New York governor says he'll only leave office by the ballot box, or "in a box"

Published February 11, 2010 12:05AM (EST)

Though he's managed to avoid, for now, the long-rumored New York Times investigative story about him -- and the resignation that was supposed to come along with it -- the past few weeks have not been kind to New York Gov. David Paterson. But he doesn't seem to be willing to go gentle into that good night.

The latest bit of bad news to hit Paterson was a report from a New York television station that federal prosecutors are looking into a casino contract he awarded. His counsel has issued a denial, but at this point every additional bit of bad news just makes Paterson seem more beleaguered than ever.

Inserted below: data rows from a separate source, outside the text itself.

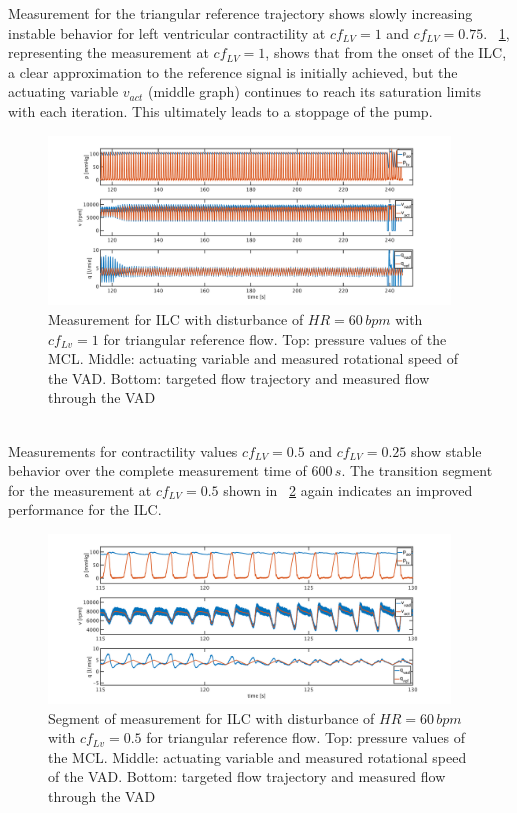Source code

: Measurement for the triangular reference trajectory shows slowly increasing instable behavior for left ventricular contractility at $cf_{LV}=1$ and $cf_{LV}=0.75$. \figurename~\ref{fig:pi_to_ilc_dist_triang_cf1}, representing the measurement at $cf_{LV}=1$, shows that from the onset of the ILC, a clear approximation to the reference signal is initially achieved, but the actuating variable $v_{act}$ (middle graph) continues to reach its saturation limits with each iteration. This ultimately leads to a stoppage of the pump.
\begin{figure}[ht!]
  \centering
  \includegraphics[width=0.95\textwidth]{images/chapt_5/ILC/pi_to_ilc_dist_triang_cf1.pdf}
  \caption[Measurement for ILC with disturbance of $HR=60\,bpm$ with $cf_{Lv}=1$ for triangular reference flow]{Measurement for ILC with disturbance of $HR=60\,bpm$ with $cf_{Lv}=1$ for triangular reference flow. Top:  pressure values of the MCL. Middle: actuating variable and measured rotational speed of the VAD. Bottom: targeted flow trajectory and measured flow through the VAD}
  \label{fig:pi_to_ilc_dist_triang_cf1}
\end{figure}
\\Measurements for contractility values $cf_{LV}=0.5$ and $cf_{LV}=0.25$ show stable behavior over the complete measurement time of $600\,s$. The transition segment for the measurement at $cf_{LV}=0.5$ shown in \figurename~\ref{fig:pi_to_ilc_dist_triang_cf50} again indicates an improved performance for the ILC.
\begin{figure}[ht!]
  \centering
  \includegraphics[width=0.95\textwidth]{images/chapt_5/ILC/pi_to_ilc_dist_triang_cf50.pdf}
  \caption[]{Segment of measurement for ILC with disturbance of $HR=60\,bpm$ with $cf_{Lv}=0.5$ for triangular reference flow. Top:  pressure values of the MCL. Middle: actuating variable and measured rotational speed of the VAD. Bottom: targeted flow trajectory and measured flow through the VAD}
  \label{fig:pi_to_ilc_dist_triang_cf50}
\end{figure}
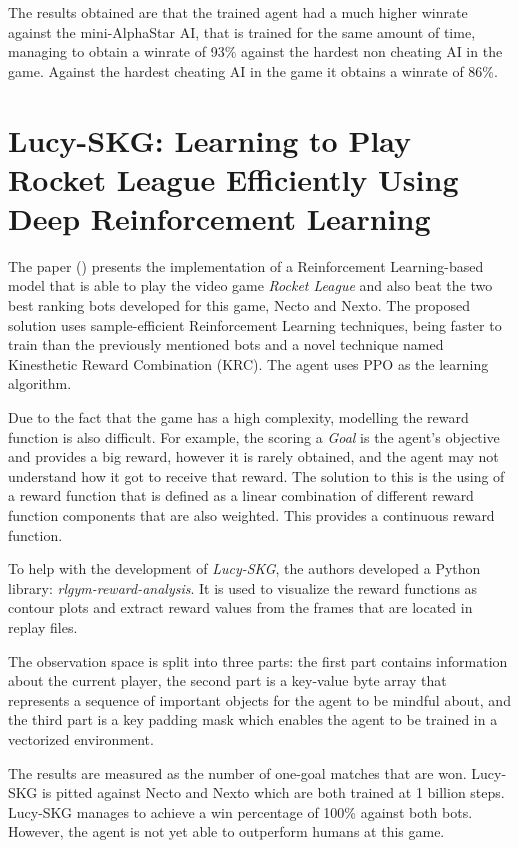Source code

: The results obtained are that the trained agent had a much higher winrate against the mini-AlphaStar AI, that is trained for the same amount of time, managing to obtain a winrate of 93\% against the hardest non cheating AI in the game. Against the hardest cheating AI in the game it obtains a winrate of 86\%.



\section{Lucy-SKG: Learning to Play Rocket League Efficiently Using Deep Reinforcement Learning}
The paper (\cite{moschopoulos2023lucyskgrocketleague}) presents the implementation of a Reinforcement Learning-based model that is able to play the video game \emph{Rocket League} and also beat the two best ranking bots developed for this game, Necto and Nexto. The proposed solution uses sample-efficient Reinforcement Learning techniques, being faster to train than the previously mentioned bots and a novel technique named Kinesthetic Reward Combination (KRC). The agent uses PPO as the learning algorithm.

Due to the fact that the game has a high complexity, modelling the reward function is also difficult. For example, the scoring a \emph{Goal} is the agent's objective and provides a big reward, however it is rarely obtained, and the agent may not understand how it got to receive that reward. The solution to this is the using of a reward function that is defined as a linear combination of different reward function components that are also weighted. This provides a continuous reward function.

To help with the development of \emph{Lucy-SKG}, the authors developed a Python library: \emph{rlgym-reward-analysis}. It is used to visualize the reward functions as contour plots and extract reward values from the frames that are located in replay files.

The observation space is split into three parts: the first part contains information about the current player, the second part is a key-value byte array that represents a sequence of important objects for the agent to be mindful about, and the third part is a key padding mask which enables the agent to be trained in a vectorized environment.

The results are measured as the number of one-goal matches that are won. Lucy-SKG is pitted against Necto and Nexto which are both trained at 1 billion steps. Lucy-SKG manages to achieve a win percentage of 100\% against both bots. However, the agent is not yet able to outperform humans at this game.



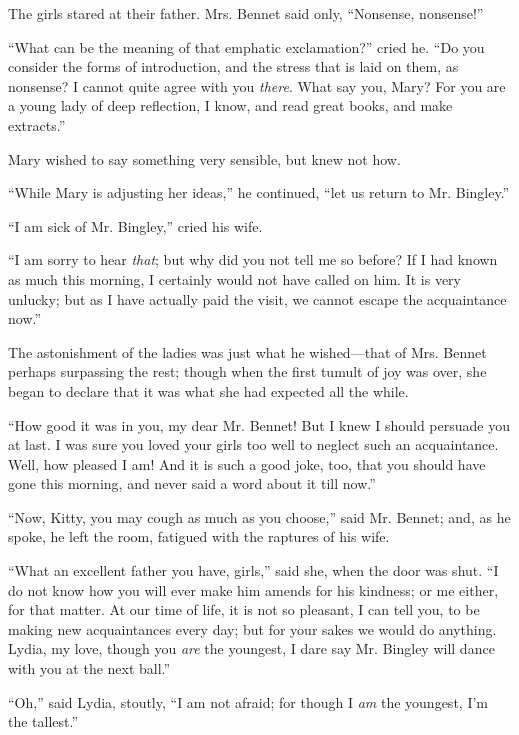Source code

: The girls stared at their father. Mrs. Bennet said only, ``Nonsense, nonsense!''

``What can be the meaning of that emphatic exclamation?'' cried he. ``Do you consider the forms of introduction, and the stress that is laid on them, as nonsense? I cannot quite agree with you \textit{there}. What say you, Mary? For you are a young lady of deep reflection, I know, and read great books, and make extracts.''

Mary wished to say something very sensible, but knew not how.

``While Mary is adjusting her ideas,'' he continued, ``let us return to Mr. Bingley.''

``I am sick of Mr. Bingley,'' cried his wife.

``I am sorry to hear \textit{that}; but why did you not tell me so before? If I had known as much this morning, I certainly would not have called on him. It is very unlucky; but as I have actually paid the visit, we cannot escape the acquaintance now.''

The astonishment of the ladies was just what he wished---that of Mrs. Bennet perhaps surpassing the rest; though when the first tumult of joy was over, she began to declare that it was what she had expected all the while.

``How good it was in you, my dear Mr. Bennet! But I knew I should persuade you at last. I was sure you loved your girls too well to neglect such an acquaintance. Well, how pleased I am! And it is such a good joke, too, that you should have gone this morning, and never said a word about it till now.''

``Now, Kitty, you may cough as much as you choose,'' said Mr. Bennet; and, as he spoke, he left the room, fatigued with the raptures of his wife.

``What an excellent father you have, girls,'' said she, when the door was shut. ``I do not know how you will ever make him amends for his kindness; or me either, for that matter. At our time of life, it is not so pleasant, I can tell you, to be making new acquaintances every day; but for your sakes we would do anything. Lydia, my love, though you \textit{are} the youngest, I dare say Mr. Bingley will dance with you at the next ball.''

``Oh,'' said Lydia, stoutly, ``I am not afraid; for though I \textit{am} the youngest, I'm the tallest.''

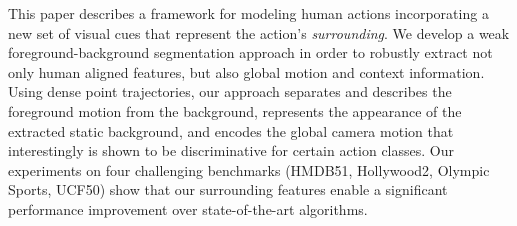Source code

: This paper describes a framework for modeling human actions incorporating a new set of visual cues that represent the action's \emph{surrounding}. We develop a weak foreground-background segmentation approach in order to robustly extract not only human aligned features, but also global motion and context information. Using dense point trajectories, our approach separates and describes the foreground motion from the background, represents the appearance of the extracted static background, and encodes the global camera motion that interestingly is shown to be discriminative for certain action classes. Our experiments on four challenging benchmarks (HMDB51, Hollywood2, Olympic Sports, UCF50) show that our surrounding features enable a significant performance improvement over state-of-the-art algorithms.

The governor isn't taking this lying down, though. He's been in a precarious positon for months now, all but certain to lose in the Democratic primary this fall to state Attorney General Andrew Cuomo. But instead of using all his troubles as an excuse to get out of the race, he seems more determined than ever; he's scheduled an official re-election announcement, and during a Tuesday press conference, he said, "The only way I'm not gonna be governor next year is at the ballot box, and the only way that I'll be leaving office before is in a box."

On Wednesday, Paterson passionately defended himself during an interview with Don Imus, saying, "I think the special interests and that relationship with some media outlets is creating the scenario that somehow I should not be reelected when in fact I have closed $33 billion of deficit in twenty months. I have made these payments to all the state’s creditors. I’ve made sure that the schools and the local governments have been funded, balanced budgets, kept the credit ratings strong. I’m black, I’m blind, and I’m still alive. Now how much better do they want me to be?"

Paterson also addressed the rumors that have been plaguing him, tracing them back to an admission of an extramarital affair that he made shortly after taking office.

"I have been depicted in a way that has been racialized, sexualized, hyper-sexualized and dissolute. And the realty is, it is hard to diminish this kind of uproar when it gets started," he said.

By Alex Koppelman

Alex Koppelman is a staff writer for Salon.